Take for example a retail company that has been struggling for a while. They are not making enough sales, and their debts are piling up. They are unable to pay their suppliers and are constantly late on rent. This is insolvency. The company is in a financial bind, unable to meet its financial obligations.

If the situation worsens and the company can’t find a way to restructure its debts or find new investors, it might be forced into liquidation.

In liquidation, all the assets of the retail company, like its inventory, store equipment, and any remaining cash, are sold off. The money from these sales is then used to pay off the company’s creditors, such as suppliers, landlords and lenders.

Signs of Distress

The initial signs of distress often begin subtly, like a crack in a dam. Take Mike from the Finance Department in the retail company; he’s poring over the income statement, only to realize the business isn’t profitable. He then checks the balance sheet, and the liabilities outweigh the assets, confirming insolvency.

 However, these financial red flags aren’t always the first indicators.

A company in the automotive industry might be thriving, with a positive closing balance in the cash flow statement, impressive sales figures, and ample liquidity. But then, boom – the lead salesman unexpectedly leaves, taking crucial client relationships with them, or floods ravage the warehouse and offices, wiping out inventory and disrupting operations.

These unforeseen triggers, be it the loss of key personnel or a natural disaster, sow the seeds of distress, rapidly transforming a healthy business into one facing an uphill battle for survival.

Desperate Measures

When the seeds of distress take root, desperate measures become the norm. After Mike’s grim discovery, he approaches the CFO, who immediately calls for a crisis meeting. The first step is often a frank assessment of the situation, followed by a discussion of ethical compromises to avoid liquidation.

This could involve difficult choices, such as delaying payments to suppliers or even temporary layoffs.

The next step involves restructuring, which often leads to job cuts, salary reductions, and the painful shedding of non-essential assets. Simultaneously, the company aggressively seeks new investors or lenders, hoping to inject much-needed capital.
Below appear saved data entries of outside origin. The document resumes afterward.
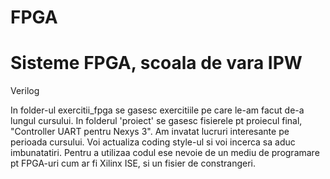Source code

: FPGA
====

Sisteme FPGA, scoala de vara IPW
===
<p>Verilog</p>
In folder-ul exercitii_fpga se gasesc exercitiile pe care le-am facut de-a lungul cursului. In folderul 'proiect' se gasesc fisierele pt proiecul final, "Controller UART pentru Nexys 3". Am invatat lucruri interesante pe perioada cursului. 
Voi actualiza coding style-ul si voi incerca sa aduc imbunatatiri. 
Pentru a utilizaa codul ese nevoie de un mediu de programare pt FPGA-uri cum ar fi Xilinx ISE, si un fisier de constrangeri. 







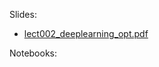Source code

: Slides:

* [lect002_deeplearning_opt.pdf](https://github.com/girafe-ai/ml-course/blob/23f_msu_dl/week0_02_dl_optimizers/lect002_deeplearning_opt.pdf)

Notebooks:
For instance, a struggling tech startup, facing declining cash reserves, might cut its marketing budget, freeze hiring, and aggressively pursue a bridge loan to stay afloat while seeking a strategic acquisition to survive.

The Fall

When all efforts fail, the inevitable fall into liquidation or insolvency becomes a stark reality. The formal process begins with a declaration of insolvency, often followed by the appointment of an official receiver or liquidator.

This insolvency practitioner takes control of the company’s assets, assesses its debts, and determines the best course of action.

The duty of the Official Receiver is to protect the interests of creditors while ensuring a fair and transparent process. Assets are then sold, and the proceeds are distributed among creditors according to a strict hierarchy.

The practitioners try to balance the interests of both debtors and creditors by exploring all possible avenues, including restructuring or a sale of the business as a going concern, before resorting to liquidation.

However, if the debts far outweigh the assets, liquidation is the only option. The company ceases to exist, and creditors may only receive a fraction of what they are owed. In such cases, the official receiver investigates the company’s conduct to identify any wrongdoing or mismanagement that may have contributed to the downfall.

Aftermath

“This would be a much better world if more married couples were as deeply in love as they are in debt,” Earl Wilson once quipped, a sentiment that resonates deeply in the aftermath of liquidation.

In Mike’s company, after the declaration of insolvency, the official receiver steps in to manage the distribution of assets. The process begins with secured creditors, those with specific claims against assets like property or equipment. Then come preferred creditors, such as employees’ owed wages and the government for unpaid taxes. Finally, unsecured creditors, including suppliers and bondholders, receive what remains.

In a surprising twist, the unexpected beneficiaries might include the legal and accounting firms that handled the liquidation, as their fees are often paid before unsecured creditors.

The consequences differ significantly between public and private companies for shareholders. In public companies, shareholders typically receive nothing, as their equity is wiped out. In private companies, the shareholders might be personally liable for debts, depending on the legal structure.

The lessons are harsh but clear: sound financial management, diversification of risk, and a culture of ethical decision-making are essential. Remember, a healthy company is built on trust and sustainable practices and never ignoring the warning signs.